What about NIST SP 800-53?

Many security practitioners use “NIST” as an interchangeable catch-all term for compliance initiatives based on NIST standards. However, NIST is a large organization with more than a thousand published reference materials. More than one of these have applications in the information security space.

NIST Special Publication 800-53 is the most common example. This is a set of security standards developed by the same institution, but specifically for use by federal government information systems. This helps government agencies and their vendors comply with the Federal Information Security Management Act (FISMA).

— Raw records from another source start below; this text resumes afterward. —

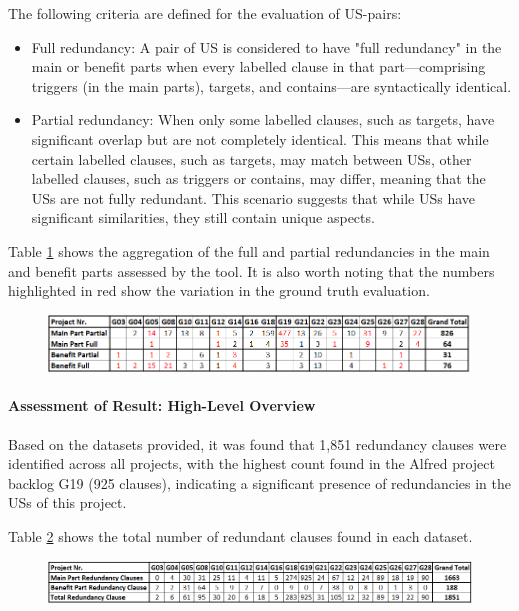 The following criteria are defined for the evaluation of US-pairs:
\begin{itemize}
	\item Full redundancy: 	A pair of US is considered to have "full redundancy" in the main or benefit parts when every labelled clause in that part—comprising triggers (in the main parts), targets, and contains—are syntactically identical.
	
	\item Partial redundancy: When only some labelled clauses, such as targets, have significant overlap but are not completely identical. This means that while certain labelled clauses, such as targets, may match between USs, other labelled clauses, such as triggers or contains, may differ, meaning that the USs are not fully redundant. This scenario suggests that while USs have significant similarities, they still contain unique aspects.
\end{itemize}
Table \ref{tb:tool} shows the aggregation of the full and partial redundancies in the main and benefit parts assessed by the tool. It is also worth noting that the numbers highlighted in red show the variation in the ground truth evaluation.
\begin{figure}[h]
	\begingroup
	\scriptsize
	\centering
	\includegraphics[scale=0.6]{Table/tool.png}
	\label{tb:tool}
	\endgroup
\end{figure}
\paragraph{Assessment of Result: High-Level Overview}Based on the datasets provided, it was found that 1,851 redundancy clauses were identified across all projects, with the highest count found in the Alfred project backlog G19 (925 clauses), indicating a significant presence of redundancies in the USs of this project.

Table \ref{tb:redundancy_clauses} shows the total number of redundant clauses found in each dataset.
\begin{figure}[h]
	\begingroup
	\scriptsize
	\centering
	\includegraphics[scale=0.55]{Table/redundancy_clauses.png}
	\label{tb:redundancy_clauses}
	
	\endgroup
\end{figure}
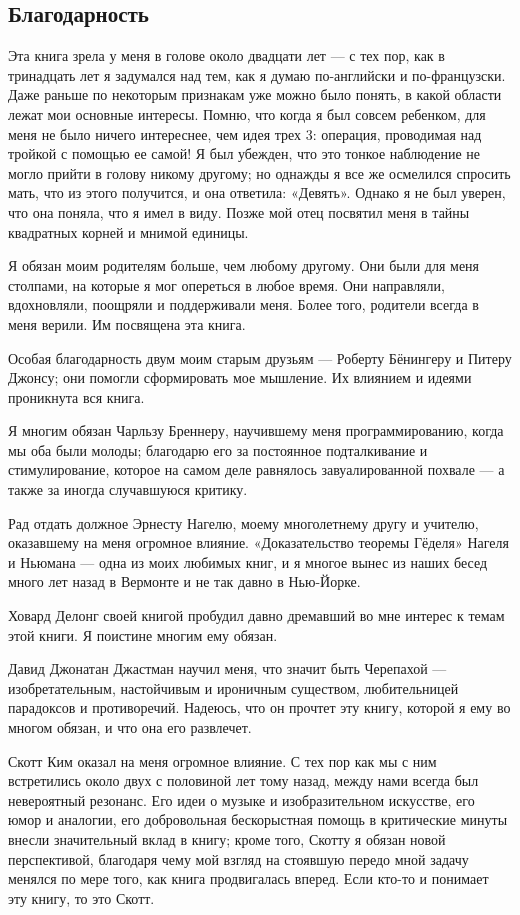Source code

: \subsection{Благодарность}

Эта книга зрела у меня в голове около двадцати лет --- с тех пор, как в тринадцать лет я задумался над тем, как я думаю по-английски и по-французски. Даже раньше по некоторым признакам уже можно было понять, в какой области лежат мои основные интересы. Помню, что когда я был совсем ребенком, для меня не было ничего интереснее, чем идея трех 3: операция, проводимая над тройкой с помощью ее самой! Я был убежден, что это тонкое наблюдение не могло прийти в голову никому другому; но однажды я все же осмелился спросить мать, что из этого получится, и она ответила: «Девять». Однако я не был уверен, что она поняла, что я имел в виду. Позже мой отец посвятил меня в тайны квадратных корней и мнимой единицы.

Я обязан моим родителям больше, чем любому другому. Они были для меня столпами, на которые я мог опереться в любое время. Они направляли, вдохновляли, поощряли и поддерживали меня. Более того, родители всегда в меня верили. Им посвящена эта книга.

Особая благодарность двум моим старым друзьям --- Роберту Бёнингеру и Питеру Джонсу; они помогли сформировать мое мышление. Их влиянием и идеями проникнута вся книга.

Я многим обязан Чарльзу Бреннеру, научившему меня программированию, когда мы оба были молоды; благодарю его за постоянное подталкивание и стимулирование, которое на самом деле равнялось завуалированной похвале --- а также за иногда случавшуюся критику.

Рад отдать должное Эрнесту Нагелю, моему многолетнему другу и учителю, оказавшему на меня огромное влияние. «Доказательство теоремы Гёделя» Нагеля и Ньюмана --- одна из моих любимых книг, и я многое вынес из наших бесед много лет назад в Вермонте и не так давно в Нью-Йорке.

Ховард Делонг своей книгой пробудил давно дремавший во мне интерес к темам этой книги. Я поистине многим ему обязан.

Давид Джонатан Джастман научил меня, что значит быть Черепахой --- изобретательным, настойчивым и ироничным существом, любительницей парадоксов и противоречий. Надеюсь, что он прочтет эту книгу, которой я ему во многом обязан, и что она его развлечет.

Скотт Ким оказал на меня огромное влияние. С тех пор как мы с ним встретились около двух с половиной лет тому назад, между нами всегда был невероятный резонанс. Его идеи о музыке и изобразительном искусстве, его юмор и аналогии, его добровольная бескорыстная помощь в критические минуты внесли значительный вклад в книгу; кроме того, Скотту я обязан новой перспективой, благодаря чему мой взгляд на стоявшую передо мной задачу менялся по мере того, как книга продвигалась вперед. Если кто-то и понимает эту книгу, то это Скотт.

Key differences between the NIST Cybersecurity Framework and NIST SP 800-53

• Different use case scenarios. The NIST Cybersecurity Framework is a voluntary set of standards and policies that help organizations manage security risks more effectively. NIST SP 800-53 is a set of security controls specifically designed for federal government information systems.
• Broad vs. specific scope. The NIST Cybersecurity Framework provides a high-level overview of risk management best practices. It is designed to be used in a wide variety of contexts. NIST SP 800-53 is a detailed set of security controls designed for a particular context — working with US government federal agencies.
• Different technical formats. One is a framework, while the other is a set of standards. Standards have much more precise applications than frameworks and provide strict technical metrics for demonstrating compliance.
• Organization size and structure. The NIST Cybersecurity Framework is designed for all types of organizations, from small businesses to global enterprises. NIST SP 800-53 is meant specifically for government agencies and the commercial organizations they do business with.
• Only one is voluntary. Any organization can choose to follow the NIST Cybersecurity Framework. Federal agencies are required to adhere to NIST SP 800-53 by law.

Why comply with the NIST Cybersecurity Framework?

Every organization has its own reasons for pursuing the NIST Cybersecurity Framework.

• In some cases, security leaders and executive decision-makers simply agree that establishing a consistent, industry-standard approach to addressing cybersecurity risk is worth the effort.
• In other cases, third-party partners stipulate the adoption of NIST CSF controls as a condition for exposing their assets to a potential vendor’s network.
• Sometimes pursuing NIST CSF standards is a stepping stone towards achieving more complex compliance goals, since many regulated frameworks overlap significantly with NIST CSF.

Since the NIST Cybersecurity Framework has a wide-ranging scope, it is a relatively accessible objective for organizations making their first foray into information security compliance. It is not a replacement for in-depth customization or industry-specific regulation — but pursuing NIST CSF can improve compliance outcomes down the line.